_What to produce:_
Your answer must be an exact copy of the records below, with no pictures in it.

_Supplied data:_
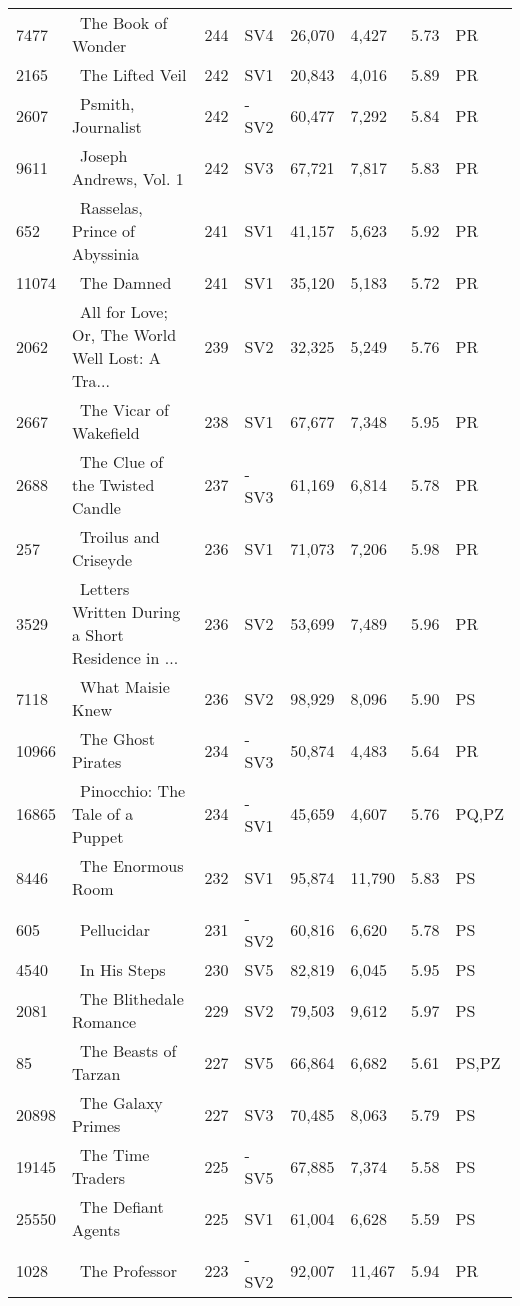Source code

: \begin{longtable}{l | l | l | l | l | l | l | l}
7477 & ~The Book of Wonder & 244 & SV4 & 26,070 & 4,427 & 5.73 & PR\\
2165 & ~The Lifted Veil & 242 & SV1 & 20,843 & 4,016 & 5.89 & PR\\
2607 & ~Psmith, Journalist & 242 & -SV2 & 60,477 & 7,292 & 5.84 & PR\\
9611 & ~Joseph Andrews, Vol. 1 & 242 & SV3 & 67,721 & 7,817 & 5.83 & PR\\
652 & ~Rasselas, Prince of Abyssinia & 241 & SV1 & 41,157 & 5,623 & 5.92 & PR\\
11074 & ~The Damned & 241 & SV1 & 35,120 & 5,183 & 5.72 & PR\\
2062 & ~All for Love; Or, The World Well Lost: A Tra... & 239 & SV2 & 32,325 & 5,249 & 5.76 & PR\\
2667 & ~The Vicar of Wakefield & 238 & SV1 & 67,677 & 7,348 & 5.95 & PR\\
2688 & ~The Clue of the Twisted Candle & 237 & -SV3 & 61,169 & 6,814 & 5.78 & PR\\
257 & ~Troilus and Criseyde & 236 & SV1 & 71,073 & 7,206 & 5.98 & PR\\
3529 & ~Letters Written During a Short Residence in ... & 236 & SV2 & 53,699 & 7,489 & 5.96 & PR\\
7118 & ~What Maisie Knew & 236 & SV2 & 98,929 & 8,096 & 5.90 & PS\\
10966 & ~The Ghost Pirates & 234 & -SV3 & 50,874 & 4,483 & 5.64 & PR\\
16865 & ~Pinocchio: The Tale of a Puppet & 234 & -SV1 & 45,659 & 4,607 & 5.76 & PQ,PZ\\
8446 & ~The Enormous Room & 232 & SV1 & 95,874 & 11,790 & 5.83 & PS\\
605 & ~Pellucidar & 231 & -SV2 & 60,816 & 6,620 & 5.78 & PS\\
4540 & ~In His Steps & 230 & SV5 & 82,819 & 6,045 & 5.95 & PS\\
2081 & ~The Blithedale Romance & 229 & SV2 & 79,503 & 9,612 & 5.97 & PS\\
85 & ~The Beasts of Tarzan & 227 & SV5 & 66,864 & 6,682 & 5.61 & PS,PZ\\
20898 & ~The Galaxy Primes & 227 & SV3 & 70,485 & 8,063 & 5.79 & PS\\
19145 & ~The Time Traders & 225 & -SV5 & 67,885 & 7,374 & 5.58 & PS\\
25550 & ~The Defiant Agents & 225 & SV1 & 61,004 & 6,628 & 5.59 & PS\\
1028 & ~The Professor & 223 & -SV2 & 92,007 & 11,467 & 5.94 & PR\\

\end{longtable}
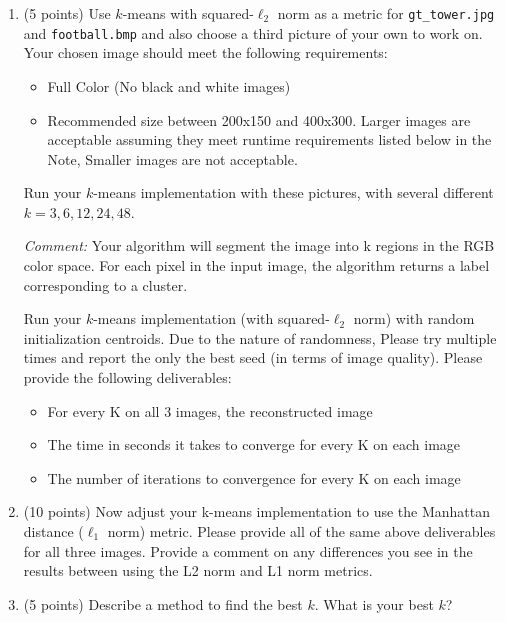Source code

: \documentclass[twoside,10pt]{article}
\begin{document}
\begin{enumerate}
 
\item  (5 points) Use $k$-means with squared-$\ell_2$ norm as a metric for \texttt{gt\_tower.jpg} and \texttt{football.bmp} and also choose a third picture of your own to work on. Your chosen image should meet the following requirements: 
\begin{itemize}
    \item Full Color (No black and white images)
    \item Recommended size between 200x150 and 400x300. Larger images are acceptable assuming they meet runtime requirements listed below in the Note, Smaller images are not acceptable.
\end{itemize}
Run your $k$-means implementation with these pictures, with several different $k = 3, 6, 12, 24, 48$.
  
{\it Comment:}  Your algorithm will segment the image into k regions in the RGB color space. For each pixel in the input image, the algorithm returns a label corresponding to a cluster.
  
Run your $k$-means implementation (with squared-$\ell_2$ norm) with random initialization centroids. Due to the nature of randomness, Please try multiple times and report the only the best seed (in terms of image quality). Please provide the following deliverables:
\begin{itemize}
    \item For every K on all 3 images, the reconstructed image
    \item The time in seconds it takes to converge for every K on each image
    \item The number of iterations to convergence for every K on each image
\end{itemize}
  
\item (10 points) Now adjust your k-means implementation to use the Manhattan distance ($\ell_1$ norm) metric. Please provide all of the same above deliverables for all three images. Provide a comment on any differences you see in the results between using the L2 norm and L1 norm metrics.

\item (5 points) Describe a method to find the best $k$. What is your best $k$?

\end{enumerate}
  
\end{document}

_Solution to this problem:_
Source code

: \begin{longtable}{l | l | l | l | l | l | l | l}
7477 & ~The Book of Wonder & 244 & SV4 & 26,070 & 4,427 & 5.73 & PR\\
2165 & ~The Lifted Veil & 242 & SV1 & 20,843 & 4,016 & 5.89 & PR\\
2607 & ~Psmith, Journalist & 242 & -SV2 & 60,477 & 7,292 & 5.84 & PR\\
9611 & ~Joseph Andrews, Vol. 1 & 242 & SV3 & 67,721 & 7,817 & 5.83 & PR\\
652 & ~Rasselas, Prince of Abyssinia & 241 & SV1 & 41,157 & 5,623 & 5.92 & PR\\
11074 & ~The Damned & 241 & SV1 & 35,120 & 5,183 & 5.72 & PR\\
2062 & ~All for Love; Or, The World Well Lost: A Tra... & 239 & SV2 & 32,325 & 5,249 & 5.76 & PR\\
2667 & ~The Vicar of Wakefield & 238 & SV1 & 67,677 & 7,348 & 5.95 & PR\\
2688 & ~The Clue of the Twisted Candle & 237 & -SV3 & 61,169 & 6,814 & 5.78 & PR\\
257 & ~Troilus and Criseyde & 236 & SV1 & 71,073 & 7,206 & 5.98 & PR\\
3529 & ~Letters Written During a Short Residence in ... & 236 & SV2 & 53,699 & 7,489 & 5.96 & PR\\
7118 & ~What Maisie Knew & 236 & SV2 & 98,929 & 8,096 & 5.90 & PS\\
10966 & ~The Ghost Pirates & 234 & -SV3 & 50,874 & 4,483 & 5.64 & PR\\
16865 & ~Pinocchio: The Tale of a Puppet & 234 & -SV1 & 45,659 & 4,607 & 5.76 & PQ,PZ\\
8446 & ~The Enormous Room & 232 & SV1 & 95,874 & 11,790 & 5.83 & PS\\
605 & ~Pellucidar & 231 & -SV2 & 60,816 & 6,620 & 5.78 & PS\\
4540 & ~In His Steps & 230 & SV5 & 82,819 & 6,045 & 5.95 & PS\\
2081 & ~The Blithedale Romance & 229 & SV2 & 79,503 & 9,612 & 5.97 & PS\\
85 & ~The Beasts of Tarzan & 227 & SV5 & 66,864 & 6,682 & 5.61 & PS,PZ\\
20898 & ~The Galaxy Primes & 227 & SV3 & 70,485 & 8,063 & 5.79 & PS\\
19145 & ~The Time Traders & 225 & -SV5 & 67,885 & 7,374 & 5.58 & PS\\
25550 & ~The Defiant Agents & 225 & SV1 & 61,004 & 6,628 & 5.59 & PS\\
1028 & ~The Professor & 223 & -SV2 & 92,007 & 11,467 & 5.94 & PR\\

\end{longtable}
Source code

: \documentclass[twoside,10pt]{article}
\begin{document}
\begin{enumerate}
 
\item  (5 points) Use $k$-means with squared-$\ell_2$ norm as a metric for \texttt{gt\_tower.jpg} and \texttt{football.bmp} and also choose a third picture of your own to work on. Your chosen image should meet the following requirements: 
\begin{itemize}
    \item Full Color (No black and white images)
    \item Recommended size between 200x150 and 400x300. Larger images are acceptable assuming they meet runtime requirements listed below in the Note, Smaller images are not acceptable.
\end{itemize}
Run your $k$-means implementation with these pictures, with several different $k = 3, 6, 12, 24, 48$.
  
{\it Comment:}  Your algorithm will segment the image into k regions in the RGB color space. For each pixel in the input image, the algorithm returns a label corresponding to a cluster.
  
Run your $k$-means implementation (with squared-$\ell_2$ norm) with random initialization centroids. Due to the nature of randomness, Please try multiple times and report the only the best seed (in terms of image quality). Please provide the following deliverables:
\begin{itemize}
    \item For every K on all 3 images, the reconstructed image
    \item The time in seconds it takes to converge for every K on each image
    \item The number of iterations to convergence for every K on each image
\end{itemize}
  
\item (10 points) Now adjust your k-means implementation to use the Manhattan distance ($\ell_1$ norm) metric. Please provide all of the same above deliverables for all three images. Provide a comment on any differences you see in the results between using the L2 norm and L1 norm metrics.

\item (5 points) Describe a method to find the best $k$. What is your best $k$?

\end{enumerate}
  
\end{document}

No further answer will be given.